(Pictures paired with source code)

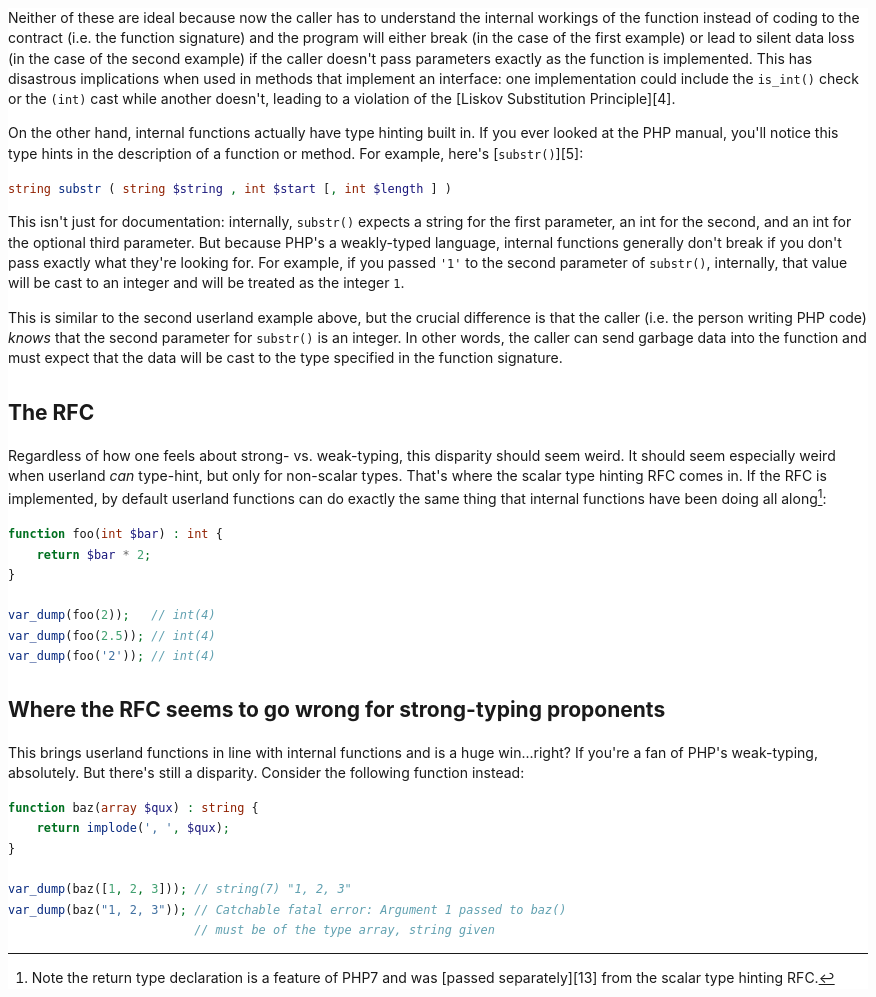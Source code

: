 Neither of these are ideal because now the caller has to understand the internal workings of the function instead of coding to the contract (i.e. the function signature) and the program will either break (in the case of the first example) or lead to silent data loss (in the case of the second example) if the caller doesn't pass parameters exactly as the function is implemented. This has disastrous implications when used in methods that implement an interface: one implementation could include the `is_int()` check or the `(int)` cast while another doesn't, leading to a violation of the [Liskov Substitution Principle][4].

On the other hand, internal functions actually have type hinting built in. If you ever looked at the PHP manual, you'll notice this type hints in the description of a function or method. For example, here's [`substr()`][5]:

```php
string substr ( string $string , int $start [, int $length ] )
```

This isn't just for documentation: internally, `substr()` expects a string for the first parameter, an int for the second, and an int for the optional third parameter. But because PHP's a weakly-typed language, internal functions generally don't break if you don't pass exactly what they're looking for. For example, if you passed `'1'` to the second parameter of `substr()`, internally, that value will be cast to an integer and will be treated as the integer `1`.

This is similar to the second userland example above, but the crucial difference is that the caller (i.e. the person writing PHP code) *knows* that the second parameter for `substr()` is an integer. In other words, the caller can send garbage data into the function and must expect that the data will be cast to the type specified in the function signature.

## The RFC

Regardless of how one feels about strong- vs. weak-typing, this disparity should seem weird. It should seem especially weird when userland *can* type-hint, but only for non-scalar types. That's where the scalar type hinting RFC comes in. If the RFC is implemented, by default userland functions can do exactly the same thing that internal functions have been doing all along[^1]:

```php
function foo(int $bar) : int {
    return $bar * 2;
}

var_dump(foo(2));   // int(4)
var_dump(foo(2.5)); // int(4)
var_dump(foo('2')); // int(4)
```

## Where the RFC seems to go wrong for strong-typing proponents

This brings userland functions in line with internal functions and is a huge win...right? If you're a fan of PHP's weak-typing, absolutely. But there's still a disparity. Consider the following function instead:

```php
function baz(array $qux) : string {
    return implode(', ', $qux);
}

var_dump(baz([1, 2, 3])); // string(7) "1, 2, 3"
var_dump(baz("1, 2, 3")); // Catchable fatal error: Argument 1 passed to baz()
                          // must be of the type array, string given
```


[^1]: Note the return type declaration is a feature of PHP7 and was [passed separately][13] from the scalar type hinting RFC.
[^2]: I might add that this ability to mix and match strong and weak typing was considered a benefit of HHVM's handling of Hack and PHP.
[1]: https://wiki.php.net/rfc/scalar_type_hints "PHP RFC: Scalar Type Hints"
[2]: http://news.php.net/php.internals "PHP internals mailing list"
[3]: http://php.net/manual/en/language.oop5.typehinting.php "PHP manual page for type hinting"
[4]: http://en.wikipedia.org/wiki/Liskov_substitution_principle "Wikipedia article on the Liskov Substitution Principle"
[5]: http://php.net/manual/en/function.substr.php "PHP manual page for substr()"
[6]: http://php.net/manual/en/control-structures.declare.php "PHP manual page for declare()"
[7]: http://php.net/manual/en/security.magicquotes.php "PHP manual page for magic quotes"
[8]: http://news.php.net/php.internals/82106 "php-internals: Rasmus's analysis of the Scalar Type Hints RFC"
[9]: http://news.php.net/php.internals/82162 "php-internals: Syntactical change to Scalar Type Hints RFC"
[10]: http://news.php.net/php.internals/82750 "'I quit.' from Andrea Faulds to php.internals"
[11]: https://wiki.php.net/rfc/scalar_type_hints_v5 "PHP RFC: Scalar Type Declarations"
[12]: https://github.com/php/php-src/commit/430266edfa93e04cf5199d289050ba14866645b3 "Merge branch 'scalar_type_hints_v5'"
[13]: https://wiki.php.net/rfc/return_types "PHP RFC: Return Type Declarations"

• **EXERCISE DETAILS**
Without copying any picture, repeat all of the entries exactly.

• **YOUR SOLUTION**
Source code

: Neither of these are ideal because now the caller has to understand the internal workings of the function instead of coding to the contract (i.e. the function signature) and the program will either break (in the case of the first example) or lead to silent data loss (in the case of the second example) if the caller doesn't pass parameters exactly as the function is implemented. This has disastrous implications when used in methods that implement an interface: one implementation could include the `is_int()` check or the `(int)` cast while another doesn't, leading to a violation of the [Liskov Substitution Principle][4].

On the other hand, internal functions actually have type hinting built in. If you ever looked at the PHP manual, you'll notice this type hints in the description of a function or method. For example, here's [`substr()`][5]:

```php
string substr ( string $string , int $start [, int $length ] )
```

This isn't just for documentation: internally, `substr()` expects a string for the first parameter, an int for the second, and an int for the optional third parameter. But because PHP's a weakly-typed language, internal functions generally don't break if you don't pass exactly what they're looking for. For example, if you passed `'1'` to the second parameter of `substr()`, internally, that value will be cast to an integer and will be treated as the integer `1`.

This is similar to the second userland example above, but the crucial difference is that the caller (i.e. the person writing PHP code) *knows* that the second parameter for `substr()` is an integer. In other words, the caller can send garbage data into the function and must expect that the data will be cast to the type specified in the function signature.

## The RFC

Regardless of how one feels about strong- vs. weak-typing, this disparity should seem weird. It should seem especially weird when userland *can* type-hint, but only for non-scalar types. That's where the scalar type hinting RFC comes in. If the RFC is implemented, by default userland functions can do exactly the same thing that internal functions have been doing all along[^1]:

```php
function foo(int $bar) : int {
    return $bar * 2;
}

var_dump(foo(2));   // int(4)
var_dump(foo(2.5)); // int(4)
var_dump(foo('2')); // int(4)
```

## Where the RFC seems to go wrong for strong-typing proponents

This brings userland functions in line with internal functions and is a huge win...right? If you're a fan of PHP's weak-typing, absolutely. But there's still a disparity. Consider the following function instead:

```php
function baz(array $qux) : string {
    return implode(', ', $qux);
}

var_dump(baz([1, 2, 3])); // string(7) "1, 2, 3"
var_dump(baz("1, 2, 3")); // Catchable fatal error: Argument 1 passed to baz()
                          // must be of the type array, string given
```


[^1]: Note the return type declaration is a feature of PHP7 and was [passed separately][13] from the scalar type hinting RFC.
[^2]: I might add that this ability to mix and match strong and weak typing was considered a benefit of HHVM's handling of Hack and PHP.
[1]: https://wiki.php.net/rfc/scalar_type_hints "PHP RFC: Scalar Type Hints"
[2]: http://news.php.net/php.internals "PHP internals mailing list"
[3]: http://php.net/manual/en/language.oop5.typehinting.php "PHP manual page for type hinting"
[4]: http://en.wikipedia.org/wiki/Liskov_substitution_principle "Wikipedia article on the Liskov Substitution Principle"
[5]: http://php.net/manual/en/function.substr.php "PHP manual page for substr()"
[6]: http://php.net/manual/en/control-structures.declare.php "PHP manual page for declare()"
[7]: http://php.net/manual/en/security.magicquotes.php "PHP manual page for magic quotes"
[8]: http://news.php.net/php.internals/82106 "php-internals: Rasmus's analysis of the Scalar Type Hints RFC"
[9]: http://news.php.net/php.internals/82162 "php-internals: Syntactical change to Scalar Type Hints RFC"
[10]: http://news.php.net/php.internals/82750 "'I quit.' from Andrea Faulds to php.internals"
[11]: https://wiki.php.net/rfc/scalar_type_hints_v5 "PHP RFC: Scalar Type Declarations"
[12]: https://github.com/php/php-src/commit/430266edfa93e04cf5199d289050ba14866645b3 "Merge branch 'scalar_type_hints_v5'"
[13]: https://wiki.php.net/rfc/return_types "PHP RFC: Return Type Declarations"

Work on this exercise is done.